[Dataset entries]
-------------------------
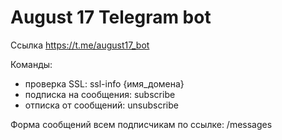 # August 17 Telegram bot

Ссылка https://t.me/august17_bot

Команды:
- проверка SSL: ssl-info {имя_домена}
- подписка на сообщения: subscribe
- отписка от сообщений: unsubscribe

Форма сообщений всем подписчикам по ссылке: /messages
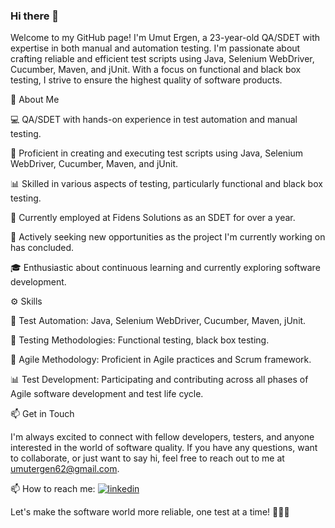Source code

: ### Hi there 👋
Welcome to my GitHub page! I'm Umut Ergen, a 23-year-old QA/SDET with expertise in both manual and automation testing. I'm passionate about crafting reliable and efficient test scripts using Java, Selenium WebDriver, Cucumber, Maven, and jUnit. With a focus on functional and black box testing, I strive to ensure the highest quality of software products.

🌟 About Me

💻 QA/SDET with hands-on experience in test automation and manual testing.

🚀 Proficient in creating and executing test scripts using Java, Selenium WebDriver, Cucumber, Maven, and jUnit.

📊 Skilled in various aspects of testing, particularly functional and black box testing.

🏢 Currently employed at Fidens Solutions as an SDET for over a year.

🔄 Actively seeking new opportunities as the project I'm currently working on has concluded.

🎓 Enthusiastic about continuous learning and currently exploring software development.

⚙️ Skills

🤖 Test Automation: Java, Selenium WebDriver, Cucumber, Maven, jUnit.

🧪 Testing Methodologies: Functional testing, black box testing.

🔄 Agile Methodology: Proficient in Agile practices and Scrum framework.

📊 Test Development: Participating and contributing across all phases of Agile software development and test life cycle.

📫 Get in Touch

I'm always excited to connect with fellow developers, testers, and anyone interested in the world of software quality. If you have any questions, want to collaborate, or just want to say hi, feel free to reach out to me at umutergen62@gmail.com.

📫 How to reach me: [![linkedin](https://img.shields.io/badge/Linkedin-000000?style=for-the-badge&logo=Linkedin&logoColor=white)](https://linkedin.com/in/umut-ergen-477422256/)

Let's make the software world more reliable, one test at a time! 👨‍💻🧪


<!--
**UmutErgenn/UmutErgenn** is a ✨ _special_ ✨ repository because its `README.md` (this file) appears on your GitHub profile.

Here are some ideas to get you started:

- 🔭 I’m currently working on Fidens Solutions
- 🌱 I’m currently learning Software Developing
- 👯 I’m looking to collaborate on ...
- 🤔 I’m looking for help with ...
- 💬 Ask me about ...
- 📫 How to reach me: ...
- 😄 Pronouns: ...
- ⚡ Fun fact: ...
-->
-------------------------
- _TRY IT_:
Could you retype every record exactly, leaving the pictures out?

- _SOLUTION FOR THIS TASK_:
 # August 17 Telegram bot

Ссылка https://t.me/august17_bot

Команды:
- проверка SSL: ssl-info {имя_домена}
- подписка на сообщения: subscribe
- отписка от сообщений: unsubscribe

Форма сообщений всем подписчикам по ссылке: /messages
Source code

: ### Hi there 👋
Welcome to my GitHub page! I'm Umut Ergen, a 23-year-old QA/SDET with expertise in both manual and automation testing. I'm passionate about crafting reliable and efficient test scripts using Java, Selenium WebDriver, Cucumber, Maven, and jUnit. With a focus on functional and black box testing, I strive to ensure the highest quality of software products.

🌟 About Me

💻 QA/SDET with hands-on experience in test automation and manual testing.

🚀 Proficient in creating and executing test scripts using Java, Selenium WebDriver, Cucumber, Maven, and jUnit.

📊 Skilled in various aspects of testing, particularly functional and black box testing.

🏢 Currently employed at Fidens Solutions as an SDET for over a year.

🔄 Actively seeking new opportunities as the project I'm currently working on has concluded.

🎓 Enthusiastic about continuous learning and currently exploring software development.

⚙️ Skills

🤖 Test Automation: Java, Selenium WebDriver, Cucumber, Maven, jUnit.

🧪 Testing Methodologies: Functional testing, black box testing.

🔄 Agile Methodology: Proficient in Agile practices and Scrum framework.

📊 Test Development: Participating and contributing across all phases of Agile software development and test life cycle.

📫 Get in Touch

I'm always excited to connect with fellow developers, testers, and anyone interested in the world of software quality. If you have any questions, want to collaborate, or just want to say hi, feel free to reach out to me at umutergen62@gmail.com.

📫 How to reach me: [![linkedin](https://img.shields.io/badge/Linkedin-000000?style=for-the-badge&logo=Linkedin&logoColor=white)](https://linkedin.com/in/umut-ergen-477422256/)

Let's make the software world more reliable, one test at a time! 👨‍💻🧪


<!--
**UmutErgenn/UmutErgenn** is a ✨ _special_ ✨ repository because its `README.md` (this file) appears on your GitHub profile.

Here are some ideas to get you started:

- 🔭 I’m currently working on Fidens Solutions
- 🌱 I’m currently learning Software Developing
- 👯 I’m looking to collaborate on ...
- 🤔 I’m looking for help with ...
- 💬 Ask me about ...
- 📫 How to reach me: ...
- 😄 Pronouns: ...
- ⚡ Fun fact: ...
-->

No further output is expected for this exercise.